Intel CEO Pat Gelsinger (center) speaks with President Joe Biden and U.S. Commerce Secretary Gina Raimondo and other local leaders and Intel employees during a tour of an Intel semiconductor factory in Chandler, Arizona, Image credit Intel

$100 billion investment

Intel said that these proposed funding numbers will support it’s previously announced plans to invest more than $100 billion in the US over five years to expand American “chipmaking capacity and capabilities critical to economic and national security and acceleration of emerging technologies, such as AI.”

Intel said this $100 billion US investment is expected to create more than 10,000 company jobs and nearly 20,000 construction jobs, and to support more than 50,000 indirect jobs with suppliers and supporting industries.

“Today is a defining moment for the US and Intel as we work to power the next great chapter of American semiconductor innovation,” said Intel CEO Pat Gelsinger.

Intel CEO Pat Gelsinger and US Commerce Secretary Gina Raimondo hold a plaque commemorating the US CHIPS and Science Act during a visit to an Intel semiconductor factory in Chandler, Arizona, Image credit: Intel

“AI is supercharging the digital revolution and everything digital needs semiconductors. CHIPS Act support will help to ensure that Intel and the US stay at the forefront of the AI era as we build a resilient and sustainable semiconductor supply chain to power our nation’s future,” said Gelsinger.

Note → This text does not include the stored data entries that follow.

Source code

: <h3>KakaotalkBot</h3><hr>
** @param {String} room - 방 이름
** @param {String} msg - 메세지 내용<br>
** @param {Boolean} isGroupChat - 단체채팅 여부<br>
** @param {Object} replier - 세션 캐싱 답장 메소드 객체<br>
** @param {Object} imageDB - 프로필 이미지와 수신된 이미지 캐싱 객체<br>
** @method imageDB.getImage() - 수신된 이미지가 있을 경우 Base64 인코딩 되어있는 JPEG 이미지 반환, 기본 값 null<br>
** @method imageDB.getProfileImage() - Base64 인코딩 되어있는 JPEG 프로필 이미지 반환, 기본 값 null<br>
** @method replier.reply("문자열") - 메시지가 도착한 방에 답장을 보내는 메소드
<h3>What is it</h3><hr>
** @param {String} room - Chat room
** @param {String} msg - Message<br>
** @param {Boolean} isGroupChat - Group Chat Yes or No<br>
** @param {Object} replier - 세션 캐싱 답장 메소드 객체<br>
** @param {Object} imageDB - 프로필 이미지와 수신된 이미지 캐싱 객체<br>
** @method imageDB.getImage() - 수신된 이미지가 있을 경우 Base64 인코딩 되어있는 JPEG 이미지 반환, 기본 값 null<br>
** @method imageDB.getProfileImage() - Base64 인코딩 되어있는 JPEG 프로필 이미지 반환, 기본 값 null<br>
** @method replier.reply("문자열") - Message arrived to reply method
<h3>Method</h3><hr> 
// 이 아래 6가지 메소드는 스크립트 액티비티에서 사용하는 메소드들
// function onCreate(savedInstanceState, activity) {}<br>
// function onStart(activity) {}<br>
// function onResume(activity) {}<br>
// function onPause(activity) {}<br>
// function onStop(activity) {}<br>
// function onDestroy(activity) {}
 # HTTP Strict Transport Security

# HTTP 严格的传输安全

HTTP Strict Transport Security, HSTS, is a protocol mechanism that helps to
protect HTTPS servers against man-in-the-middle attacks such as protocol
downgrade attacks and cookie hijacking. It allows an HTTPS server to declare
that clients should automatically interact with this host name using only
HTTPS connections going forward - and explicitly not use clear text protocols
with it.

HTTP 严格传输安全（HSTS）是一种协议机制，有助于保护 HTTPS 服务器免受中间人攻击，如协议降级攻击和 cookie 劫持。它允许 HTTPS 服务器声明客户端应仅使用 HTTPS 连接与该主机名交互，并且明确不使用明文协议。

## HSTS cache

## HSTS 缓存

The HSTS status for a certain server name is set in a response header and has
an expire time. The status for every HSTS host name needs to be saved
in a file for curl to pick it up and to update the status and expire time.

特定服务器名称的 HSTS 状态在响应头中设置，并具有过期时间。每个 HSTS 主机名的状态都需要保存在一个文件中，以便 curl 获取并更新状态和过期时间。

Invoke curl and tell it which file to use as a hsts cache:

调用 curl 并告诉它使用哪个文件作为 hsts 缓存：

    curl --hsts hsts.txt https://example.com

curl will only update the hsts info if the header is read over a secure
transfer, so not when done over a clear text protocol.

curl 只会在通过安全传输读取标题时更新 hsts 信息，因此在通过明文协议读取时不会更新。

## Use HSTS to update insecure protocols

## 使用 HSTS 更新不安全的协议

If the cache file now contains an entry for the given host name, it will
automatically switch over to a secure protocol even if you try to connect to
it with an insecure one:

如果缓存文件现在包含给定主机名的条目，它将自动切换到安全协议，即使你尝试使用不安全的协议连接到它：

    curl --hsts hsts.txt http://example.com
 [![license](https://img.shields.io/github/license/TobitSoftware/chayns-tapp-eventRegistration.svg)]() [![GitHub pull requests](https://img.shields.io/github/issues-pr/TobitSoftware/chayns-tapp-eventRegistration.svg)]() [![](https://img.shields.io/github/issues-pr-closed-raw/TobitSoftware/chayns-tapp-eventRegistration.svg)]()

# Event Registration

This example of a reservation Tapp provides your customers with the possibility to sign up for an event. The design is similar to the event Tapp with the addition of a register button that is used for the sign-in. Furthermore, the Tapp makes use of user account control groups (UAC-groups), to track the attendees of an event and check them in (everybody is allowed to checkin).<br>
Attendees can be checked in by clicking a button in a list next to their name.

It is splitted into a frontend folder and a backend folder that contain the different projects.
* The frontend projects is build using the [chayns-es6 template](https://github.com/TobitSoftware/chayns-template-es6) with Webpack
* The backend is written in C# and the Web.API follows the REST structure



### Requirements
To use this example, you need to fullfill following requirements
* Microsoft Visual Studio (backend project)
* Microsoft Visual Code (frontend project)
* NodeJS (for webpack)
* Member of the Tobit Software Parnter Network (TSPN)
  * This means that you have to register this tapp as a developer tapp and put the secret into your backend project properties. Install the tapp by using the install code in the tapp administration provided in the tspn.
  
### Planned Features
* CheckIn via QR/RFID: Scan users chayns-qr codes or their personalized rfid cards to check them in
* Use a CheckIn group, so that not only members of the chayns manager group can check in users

Gelsinger later indicated that roughly 25 percent of the $100 billion total would involve building and land, while roughly 70 percent would go to equipment.

The Biden administration predicted that the cash infusion should help America boost its global share of advanced chip production from zero to 20 percent.

President Joe Biden highlighted the investment while visiting Intel’s Ocotillo campus in Chandler, Arizona, where he inspected silicon wafers and reportedly was amazed at how thin the chips are.

Intel CEO Pat Gelsinger speaks with President Joe Biden during a tour of an Intel semiconductor factory in Chandler, Arizona.
Image credit: Intel

“There is no one who cares more about revitalizing American manufacturing than President Biden, and today’s announcement is a massive step towards ensuring America’s leadership in manufacturing for the 21st century,” said US Secretary of Commerce Gina Raimondo.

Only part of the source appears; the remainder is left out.